De pé, em posição de sentido, Ivan esfregava as
mãos com as pontas dos dedos. Sua voz tremia pela emoção. As mãos estavam
frias, mas não mais frias do que quando se trocara no alojamento. Tentou
exercitar também os dedos dos pés. Moveram-se facilmente, sem nenhuma dificuldade.

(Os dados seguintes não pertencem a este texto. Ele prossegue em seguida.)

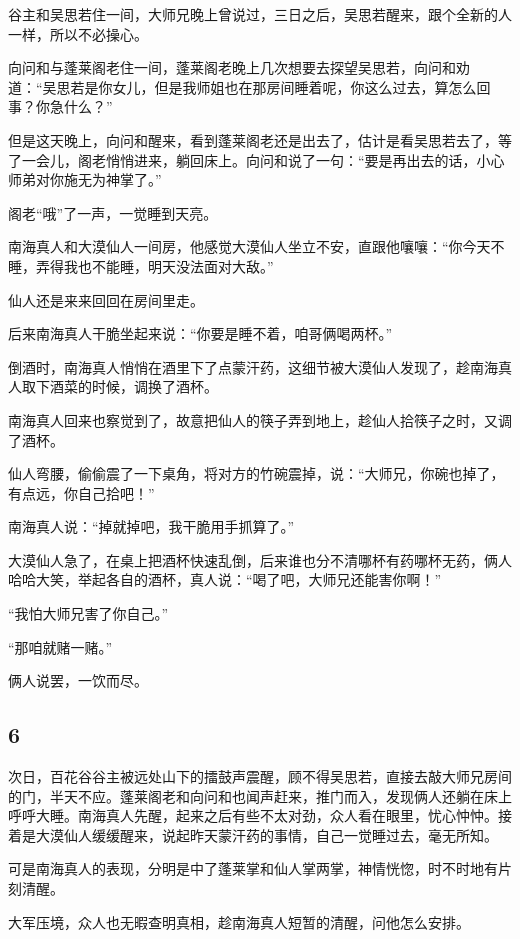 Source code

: 谷主和吴思若住一间，大师兄晚上曾说过，三日之后，吴思若醒来，跟个全新的人一样，所以不必操心。

向问和与蓬莱阁老住一间，蓬莱阁老晚上几次想要去探望吴思若，向问和劝道：“吴思若是你女儿，但是我师姐也在那房间睡着呢，你这么过去，算怎么回事？你急什么？”

但是这天晚上，向问和醒来，看到蓬莱阁老还是出去了，估计是看吴思若去了，等了一会儿，阁老悄悄进来，躺回床上。向问和说了一句：“要是再出去的话，小心师弟对你施无为神掌了。”

阁老“哦”了一声，一觉睡到天亮。

南海真人和大漠仙人一间房，他感觉大漠仙人坐立不安，直跟他嚷嚷：“你今天不睡，弄得我也不能睡，明天没法面对大敌。”

仙人还是来来回回在房间里走。

后来南海真人干脆坐起来说：“你要是睡不着，咱哥俩喝两杯。”

倒酒时，南海真人悄悄在酒里下了点蒙汗药，这细节被大漠仙人发现了，趁南海真人取下酒菜的时候，调换了酒杯。

南海真人回来也察觉到了，故意把仙人的筷子弄到地上，趁仙人拾筷子之时，又调了酒杯。

仙人弯腰，偷偷震了一下桌角，将对方的竹碗震掉，说：“大师兄，你碗也掉了，有点远，你自己拾吧！”

南海真人说：“掉就掉吧，我干脆用手抓算了。”

大漠仙人急了，在桌上把酒杯快速乱倒，后来谁也分不清哪杯有药哪杯无药，俩人哈哈大笑，举起各自的酒杯，真人说：“喝了吧，大师兄还能害你啊！”

“我怕大师兄害了你自己。”

“那咱就赌一赌。”

俩人说罢，一饮而尽。
\newline

{\centering\subsection{6}}

次日，百花谷谷主被远处山下的擂鼓声震醒，顾不得吴思若，直接去敲大师兄房间的门，半天不应。蓬莱阁老和向问和也闻声赶来，推门而入，发现俩人还躺在床上呼呼大睡。南海真人先醒，起来之后有些不太对劲，众人看在眼里，忧心忡忡。接着是大漠仙人缓缓醒来，说起昨天蒙汗药的事情，自己一觉睡过去，毫无所知。

可是南海真人的表现，分明是中了蓬莱掌和仙人掌两掌，神情恍惚，时不时地有片刻清醒。

大军压境，众人也无暇查明真相，趁南海真人短暂的清醒，问他怎么安排。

Foi então que um grande espanto começou a nascer dentro dele. Olhou para os
oficiais com grande comoção interior — apesar dos capotes pesados, eles estavam
enregelados. Batiam os pés e as mãos, movendo-se constantemente, impacientes
para retornarem aos dormitórios aquecidos. Em uma hora ele mudará de ideia,
ouviu o oficial mais graduado murmurar enquanto se afastavam. Ivan não pôde
deixar de sorrir.
Às 3:00h da madrugada, começou a cochilar. As suas
confissões de arrependimento haviam se encerrado. A intercessão por todos os
crentes fora repetida várias vezes. Cantara os cânticos natalinos. Orara por
todos os oficiais que conhecia de vista ou de nome. Clamara a Deus em favor dos
soldados da sua companhia. Mas, gradualmente, o seu pensamento ia se esvaindo.
Lutou para continuar em oração, mas não conseguia.

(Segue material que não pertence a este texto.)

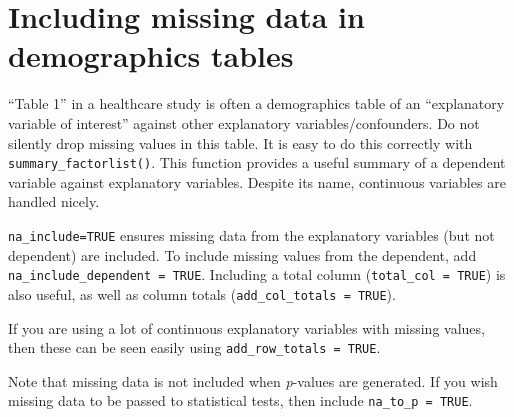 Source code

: \documentclass[
  12pt,
  krantz2]{krantz}
\makeatletter
\newenvironment{Shaded}{\begin{snugshade}}{\end{snugshade}}
\newcommand{\CommentTok}[1]{\textcolor[rgb]{0.56,0.35,0.01}{\textit{#1}}}
\newcommand{\DataTypeTok}[1]{\textcolor[rgb]{0.13,0.29,0.53}{#1}}
\newcommand{\KeywordTok}[1]{\textcolor[rgb]{0.13,0.29,0.53}{\textbf{#1}}}
\newcommand{\NormalTok}[1]{#1}
\newcommand{\OperatorTok}[1]{\textcolor[rgb]{0.81,0.36,0.00}{\textbf{#1}}}
\newcommand{\OtherTok}[1]{\textcolor[rgb]{0.56,0.35,0.01}{#1}}
\newcommand{\StringTok}[1]{\textcolor[rgb]{0.31,0.60,0.02}{#1}}
\newenvironment{kframe}{%
\medskip{}
\setlength{\fboxsep}{.8em}
 \def\at@end@of@kframe{}%
 \ifinner\ifhmode%
  \def\at@end@of@kframe{\end{minipage}}%
  \begin{minipage}{\columnwidth}%
 \fi\fi%
 \def\FrameCommand##1{\hskip\@totalleftmargin \hskip-\fboxsep
 \colorbox{shadecolor}{##1}\hskip-\fboxsep
     \hskip-\linewidth \hskip-\@totalleftmargin \hskip\columnwidth}%
 \MakeFramed {\advance\hsize-\width
   \@totalleftmargin\z@ \linewidth\hsize
   \@setminipage}}%
 {\par\unskip\endMakeFramed%
 \at@end@of@kframe}
\renewenvironment{Shaded}{\begin{kframe}}{\end{kframe}}
\makeatother
\begin{document}
\hypertarget{including-missing-data-in-demographics-tables}{%
\section{Including missing data in demographics tables}\label{including-missing-data-in-demographics-tables}}


``Table 1'' in a healthcare study is often a demographics table of an ``explanatory variable of interest'' against other explanatory variables/confounders.
Do not silently drop missing values in this table.
It is easy to do this correctly with \texttt{summary\_factorlist()}.
This function provides a useful summary of a dependent variable against explanatory variables.
Despite its name, continuous variables are handled nicely.

\texttt{na\_include=TRUE} ensures missing data from the explanatory variables (but not dependent) are included.
To include missing values from the dependent, add \texttt{na\_include\_dependent\ =\ TRUE}.
Including a total column (\texttt{total\_col\ =\ TRUE}) is also useful, as well as column totals (\texttt{add\_col\_totals\ =\ TRUE}).

If you are using a lot of continuous explanatory variables with missing values, then these can be seen easily using \texttt{add\_row\_totals\ =\ TRUE}.

Note that missing data is not included when \emph{p}-values are generated.
If you wish missing data to be passed to statistical tests, then include \texttt{na\_to\_p\ =\ TRUE}.

\begin{Shaded}
\end{Shaded}
\end{document}
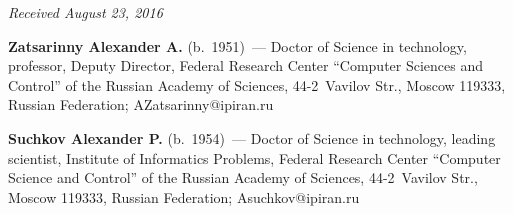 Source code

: \begin{multicols}{2}
{{ }
 }

\end{multicols}

\vspace*{-6pt}

\hfill{\small\textit{Received August 23, 2016}}

\vspace*{-12pt}

\Contr

\noindent
\textbf{Zatsarinny Alexander A.} (b.\ 1951)~--- Doctor of Science in technology, 
professor, 
Deputy Director, Federal Research Center ``Computer Sciences and Control'' of the 
Russian Academy of Sciences, 44-2~Vavilov Str., Moscow 119333, Russian Federation; 
\mbox{AZatsarinny@ipiran.ru}


\vspace*{3pt}


\noindent
\textbf{Suchkov Alexander P.} (b.\ 1954)~--- Doctor of Science in technology, 
leading scientist, Institute of Informatics Problems, Federal Research Center 
``Computer Science and Control'' of the 
Russian Academy of Sciences, 44-2~Vavilov Str., Moscow 119333, 
Russian Federation; \mbox{Asuchkov@ipiran.ru}

 


\label{end\stat}


\renewcommand{\bibname}{\protect\rm Литература}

De súbito, uma voz despertou-o. O oficial em
serviço falava-lhe com brandura.
— Está bem, Moiseyev. Pode entrar agora. — A luz
mortiça que provinha do alojamento bateu nas insígnias douradas do quepe. O tom
com que lhe falou era carregado de sentimento.
— Afinal, que tipo de pessoa é você?
— Senhor?
— Que tipo de gente é você, que parece não ser
afetada pelo frio?
— Ah, camarada; eu sou uma pessoa comum, mas orei a
Deus e Ele me aqueceu — respondeu-lhe Ivan suavemente.

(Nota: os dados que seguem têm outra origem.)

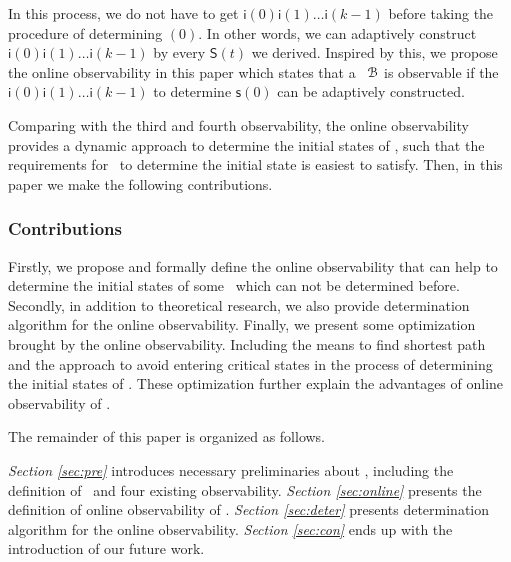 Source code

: In this process, we do not have to get $\mathsf{i}(0)\mathsf{i}(1)\ldots\mathsf{i}(k-1)$ before taking the procedure of determining \State$(0)$. In other words, we can adaptively construct $\mathsf{i}(0)\mathsf{i}(1)\ldots\mathsf{i}(k-1)$ by every $\mathsf{S}(t)$ we derived.  
Inspired by this, we propose the online observability in this paper which states that a \BCN\ ${\mathcal{B}}$ is observable if the $\mathsf{i}(0)\mathsf{i}(1)\ldots\mathsf{i}(k-1)$ to determine $\mathsf{s}(0)$ can be adaptively constructed. 

Comparing with the third and fourth observability, the online observability provides a dynamic approach to determine the initial states of \BCNs, such that the requirements for \BCNs\ to determine the initial state is easiest to satisfy.  
Then, in this paper we make the following contributions. 
\subsubsection*{Contributions}
Firstly, we propose and formally define the online observability that can help to determine the initial states of some \BCNs\ which can not be determined before. Secondly, in addition to theoretical research, we also provide determination algorithm for the online observability. Finally, we present some optimization brought by the online observability. Including the means to find shortest path and the approach to avoid entering critical states in the process of determining the initial states of \BCNs.  These optimization further explain the advantages of online observability of \BCNs. 

The remainder of this paper is organized as follows.

 {\em Section \ref{sec:pre}} introduces necessary preliminaries about \BCNs, including the definition of \BCNs\ and four existing observability. {\em Section \ref{sec:online}} presents the definition of online observability of \BCNs. {\em Section \ref{sec:deter}} presents determination algorithm for the online observability. 
 {\em Section \ref{sec:con}} ends up with the introduction of our future work.

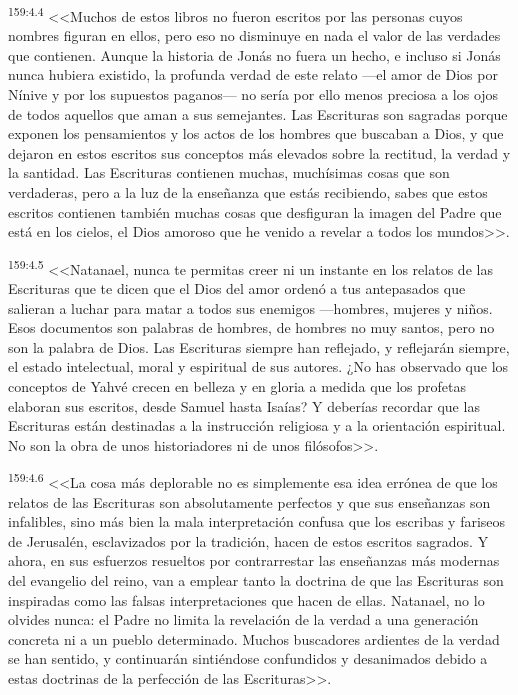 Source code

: \par 
\textsuperscript{159:4.4} <<Muchos de estos libros no fueron escritos por las personas cuyos nombres figuran en ellos, pero eso no disminuye en nada el valor de las verdades que contienen. Aunque la historia de Jonás no fuera un hecho, e incluso si Jonás nunca hubiera existido, la profunda verdad de este relato ---el amor de Dios por Nínive y por los supuestos paganos--- no sería por ello menos preciosa a los ojos de todos aquellos que aman a sus semejantes. Las Escrituras son sagradas porque exponen los pensamientos y los actos de los hombres que buscaban a Dios, y que dejaron en estos escritos sus conceptos más elevados sobre la rectitud, la verdad y la santidad. Las Escrituras contienen muchas, muchísimas cosas que son verdaderas, pero a la luz de la enseñanza que estás recibiendo, sabes que estos escritos contienen también muchas cosas que desfiguran la imagen del Padre que está en los cielos, el Dios amoroso que he venido a revelar a todos los mundos>>.

\par 
\textsuperscript{159:4.5} <<Natanael, nunca te permitas creer ni un instante en los relatos de las Escrituras que te dicen que el Dios del amor ordenó a tus antepasados que salieran a luchar para matar a todos sus enemigos ---hombres, mujeres y niños. Esos documentos son palabras de hombres, de hombres no muy santos, pero no son la palabra de Dios. Las Escrituras siempre han reflejado, y reflejarán siempre, el estado intelectual, moral y espiritual de sus autores. ¿No has observado que los conceptos de Yahvé crecen en belleza y en gloria a medida que los profetas elaboran sus escritos, desde Samuel hasta Isaías? Y deberías recordar que las Escrituras están destinadas a la instrucción religiosa y a la orientación espiritual. No son la obra de unos historiadores ni de unos filósofos>>.

\par 
\textsuperscript{159:4.6} <<La cosa más deplorable no es simplemente esa idea errónea de que los relatos de las Escrituras son absolutamente perfectos y que sus enseñanzas son infalibles, sino más bien la mala interpretación confusa que los escribas y fariseos de Jerusalén, esclavizados por la tradición, hacen de estos escritos sagrados. Y ahora, en sus esfuerzos resueltos por contrarrestar las enseñanzas más modernas del evangelio del reino, van a emplear tanto la doctrina de que las Escrituras son inspiradas como las falsas interpretaciones que hacen de ellas. Natanael, no lo olvides nunca: el Padre no limita la revelación de la verdad a una generación concreta ni a un pueblo determinado. Muchos buscadores ardientes de la verdad se han sentido, y continuarán sintiéndose confundidos y desanimados debido a estas doctrinas de la perfección de las Escrituras>>.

Tocando o braço do soldado para que o seguisse, o
oficial virou-se, e caminhando lentamente, dirigiu-se ao alojamento.
— Fale-me sobre esse Deus — disse.
In
“Ivan - O soldado cristão que enfrentou o terror policial soviético”, Grant Myrna. Tradução de Myrian Talitha Lins, Editora Betânia, pp. 55-61.